▶ _Prompt_
Wherever the word "cannot" appears in a line of the data, that line should be copied.

▶ _Data records_
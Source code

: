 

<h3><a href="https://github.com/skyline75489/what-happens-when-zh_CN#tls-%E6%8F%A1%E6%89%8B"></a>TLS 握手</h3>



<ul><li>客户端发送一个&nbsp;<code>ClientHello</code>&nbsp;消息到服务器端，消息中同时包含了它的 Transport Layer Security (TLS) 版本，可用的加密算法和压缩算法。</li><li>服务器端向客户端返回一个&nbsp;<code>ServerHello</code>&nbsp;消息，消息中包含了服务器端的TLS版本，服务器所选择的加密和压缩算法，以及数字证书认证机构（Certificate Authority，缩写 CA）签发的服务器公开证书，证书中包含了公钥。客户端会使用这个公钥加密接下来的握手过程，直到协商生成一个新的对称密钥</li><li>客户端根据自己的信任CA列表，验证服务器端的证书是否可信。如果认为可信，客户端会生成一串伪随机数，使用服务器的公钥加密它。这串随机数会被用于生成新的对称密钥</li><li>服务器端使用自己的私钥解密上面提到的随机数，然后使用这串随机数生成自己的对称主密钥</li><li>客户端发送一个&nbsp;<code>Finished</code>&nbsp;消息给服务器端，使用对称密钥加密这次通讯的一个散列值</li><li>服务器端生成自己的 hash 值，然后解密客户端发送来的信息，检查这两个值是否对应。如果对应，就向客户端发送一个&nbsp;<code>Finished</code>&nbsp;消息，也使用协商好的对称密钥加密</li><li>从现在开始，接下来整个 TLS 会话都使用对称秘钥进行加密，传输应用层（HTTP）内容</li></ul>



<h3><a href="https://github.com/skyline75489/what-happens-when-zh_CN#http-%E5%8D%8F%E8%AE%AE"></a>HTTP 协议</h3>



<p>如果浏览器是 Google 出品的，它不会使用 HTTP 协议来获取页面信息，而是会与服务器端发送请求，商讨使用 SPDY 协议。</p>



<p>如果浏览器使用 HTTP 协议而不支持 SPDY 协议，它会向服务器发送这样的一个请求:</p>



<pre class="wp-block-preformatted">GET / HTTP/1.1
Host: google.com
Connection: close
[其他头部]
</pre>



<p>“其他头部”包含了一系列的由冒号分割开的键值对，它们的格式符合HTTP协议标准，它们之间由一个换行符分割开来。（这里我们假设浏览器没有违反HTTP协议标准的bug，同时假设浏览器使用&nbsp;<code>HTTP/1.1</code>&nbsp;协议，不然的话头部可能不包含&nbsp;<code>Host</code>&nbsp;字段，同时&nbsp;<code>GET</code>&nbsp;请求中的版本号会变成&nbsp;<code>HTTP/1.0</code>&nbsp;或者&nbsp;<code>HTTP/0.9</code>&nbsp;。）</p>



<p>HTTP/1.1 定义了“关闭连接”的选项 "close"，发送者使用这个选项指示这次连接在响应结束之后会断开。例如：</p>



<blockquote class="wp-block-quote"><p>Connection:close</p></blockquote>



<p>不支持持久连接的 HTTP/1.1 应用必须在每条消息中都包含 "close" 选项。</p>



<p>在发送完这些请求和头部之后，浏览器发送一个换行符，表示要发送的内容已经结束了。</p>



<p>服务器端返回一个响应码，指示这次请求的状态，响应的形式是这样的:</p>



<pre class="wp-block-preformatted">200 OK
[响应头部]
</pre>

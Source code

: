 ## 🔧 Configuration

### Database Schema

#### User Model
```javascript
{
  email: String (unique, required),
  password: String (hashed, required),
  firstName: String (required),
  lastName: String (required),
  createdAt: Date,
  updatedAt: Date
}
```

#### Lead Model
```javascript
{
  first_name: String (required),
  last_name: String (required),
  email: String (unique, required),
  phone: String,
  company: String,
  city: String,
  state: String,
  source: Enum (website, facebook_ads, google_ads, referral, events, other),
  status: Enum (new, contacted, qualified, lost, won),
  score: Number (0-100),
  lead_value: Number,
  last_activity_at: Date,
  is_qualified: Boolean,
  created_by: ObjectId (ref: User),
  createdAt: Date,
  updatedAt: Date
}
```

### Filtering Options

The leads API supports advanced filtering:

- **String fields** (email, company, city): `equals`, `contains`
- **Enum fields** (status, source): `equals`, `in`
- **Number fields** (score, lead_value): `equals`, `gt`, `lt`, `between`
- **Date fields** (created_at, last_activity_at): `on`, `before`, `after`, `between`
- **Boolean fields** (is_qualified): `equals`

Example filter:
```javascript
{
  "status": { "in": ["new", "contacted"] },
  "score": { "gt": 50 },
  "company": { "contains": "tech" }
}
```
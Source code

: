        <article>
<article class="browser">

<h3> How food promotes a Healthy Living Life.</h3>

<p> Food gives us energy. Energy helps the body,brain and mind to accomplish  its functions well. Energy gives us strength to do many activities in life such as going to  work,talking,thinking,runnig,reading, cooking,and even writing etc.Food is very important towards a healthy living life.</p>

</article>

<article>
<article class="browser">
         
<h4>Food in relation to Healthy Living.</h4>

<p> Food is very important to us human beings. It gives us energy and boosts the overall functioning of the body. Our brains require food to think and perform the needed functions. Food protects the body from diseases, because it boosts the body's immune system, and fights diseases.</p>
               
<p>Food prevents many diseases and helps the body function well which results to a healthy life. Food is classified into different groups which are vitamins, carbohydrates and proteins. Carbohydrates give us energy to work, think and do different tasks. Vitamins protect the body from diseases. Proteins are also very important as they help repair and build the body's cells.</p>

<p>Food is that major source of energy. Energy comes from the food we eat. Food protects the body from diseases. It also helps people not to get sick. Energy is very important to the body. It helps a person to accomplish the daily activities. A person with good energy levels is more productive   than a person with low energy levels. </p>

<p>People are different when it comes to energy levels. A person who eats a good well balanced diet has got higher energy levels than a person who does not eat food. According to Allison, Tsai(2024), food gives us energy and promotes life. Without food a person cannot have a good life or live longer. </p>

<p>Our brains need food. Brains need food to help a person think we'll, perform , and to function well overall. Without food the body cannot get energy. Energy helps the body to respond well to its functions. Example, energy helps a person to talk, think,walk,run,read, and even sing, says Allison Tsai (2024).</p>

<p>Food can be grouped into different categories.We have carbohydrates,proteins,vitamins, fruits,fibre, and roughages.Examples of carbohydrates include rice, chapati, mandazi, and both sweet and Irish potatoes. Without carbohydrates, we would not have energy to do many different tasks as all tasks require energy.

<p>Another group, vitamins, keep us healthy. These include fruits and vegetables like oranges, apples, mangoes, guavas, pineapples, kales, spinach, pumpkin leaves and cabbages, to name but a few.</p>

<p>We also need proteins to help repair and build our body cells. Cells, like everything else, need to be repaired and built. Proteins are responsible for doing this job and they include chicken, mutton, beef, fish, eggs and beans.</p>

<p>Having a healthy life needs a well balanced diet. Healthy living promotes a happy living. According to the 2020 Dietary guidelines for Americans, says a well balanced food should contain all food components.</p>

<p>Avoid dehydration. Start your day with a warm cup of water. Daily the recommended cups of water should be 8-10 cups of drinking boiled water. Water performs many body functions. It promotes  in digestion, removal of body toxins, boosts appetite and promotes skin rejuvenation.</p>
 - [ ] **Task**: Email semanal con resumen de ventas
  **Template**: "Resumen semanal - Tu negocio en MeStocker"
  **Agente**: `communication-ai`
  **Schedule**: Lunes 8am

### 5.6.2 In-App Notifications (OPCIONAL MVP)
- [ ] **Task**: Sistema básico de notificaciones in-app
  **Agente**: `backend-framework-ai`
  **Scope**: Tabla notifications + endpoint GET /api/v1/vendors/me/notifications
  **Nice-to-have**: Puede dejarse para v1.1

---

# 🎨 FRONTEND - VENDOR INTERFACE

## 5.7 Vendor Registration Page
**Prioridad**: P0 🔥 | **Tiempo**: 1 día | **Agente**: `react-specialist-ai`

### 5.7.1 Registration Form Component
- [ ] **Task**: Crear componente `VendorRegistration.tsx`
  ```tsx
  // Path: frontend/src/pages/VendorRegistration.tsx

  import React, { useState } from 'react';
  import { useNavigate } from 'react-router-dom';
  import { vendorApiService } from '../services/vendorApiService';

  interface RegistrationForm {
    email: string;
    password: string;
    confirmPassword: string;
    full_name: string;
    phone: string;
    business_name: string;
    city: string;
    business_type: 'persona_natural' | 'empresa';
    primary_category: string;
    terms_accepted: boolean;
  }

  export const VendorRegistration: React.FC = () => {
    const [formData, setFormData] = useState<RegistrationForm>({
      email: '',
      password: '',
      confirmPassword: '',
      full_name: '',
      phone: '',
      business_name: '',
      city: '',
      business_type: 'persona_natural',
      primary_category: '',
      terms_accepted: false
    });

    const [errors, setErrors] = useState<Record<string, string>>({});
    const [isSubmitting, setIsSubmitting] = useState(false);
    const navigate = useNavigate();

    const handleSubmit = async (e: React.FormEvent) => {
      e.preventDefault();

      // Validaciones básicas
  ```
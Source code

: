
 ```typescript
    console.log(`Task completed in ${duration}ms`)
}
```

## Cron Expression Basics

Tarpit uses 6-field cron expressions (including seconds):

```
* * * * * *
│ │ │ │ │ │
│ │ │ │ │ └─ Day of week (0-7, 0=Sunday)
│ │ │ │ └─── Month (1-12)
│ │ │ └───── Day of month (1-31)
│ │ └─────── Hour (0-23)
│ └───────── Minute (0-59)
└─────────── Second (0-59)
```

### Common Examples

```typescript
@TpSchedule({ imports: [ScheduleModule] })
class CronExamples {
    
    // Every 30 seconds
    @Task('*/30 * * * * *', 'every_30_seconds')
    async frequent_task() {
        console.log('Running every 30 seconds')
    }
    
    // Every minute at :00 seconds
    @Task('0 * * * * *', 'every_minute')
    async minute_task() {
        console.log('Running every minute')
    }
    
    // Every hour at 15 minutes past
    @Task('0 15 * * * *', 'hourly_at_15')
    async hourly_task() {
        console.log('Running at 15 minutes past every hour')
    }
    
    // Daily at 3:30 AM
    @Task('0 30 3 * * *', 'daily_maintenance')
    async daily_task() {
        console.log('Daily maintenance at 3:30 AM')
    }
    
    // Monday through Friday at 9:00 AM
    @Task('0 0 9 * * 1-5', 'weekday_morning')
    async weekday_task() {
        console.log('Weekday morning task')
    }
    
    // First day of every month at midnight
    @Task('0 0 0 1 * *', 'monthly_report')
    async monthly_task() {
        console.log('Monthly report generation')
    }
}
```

▶ _Solution to this problem_
<p>People are different when it comes to energy levels. A person who eats a good well balanced diet has got higher energy levels than a person who does not eat food. According to Allison, Tsai(2024), food gives us energy and promotes life. Without food a person cannot have a good life or live longer. </p>
<p>Our brains need food. Brains need food to help a person think we'll, perform , and to function well overall. Without food the body cannot get energy. Energy helps the body to respond well to its functions. Example, energy helps a person to talk, think,walk,run,read, and even sing, says Allison Tsai (2024).</p>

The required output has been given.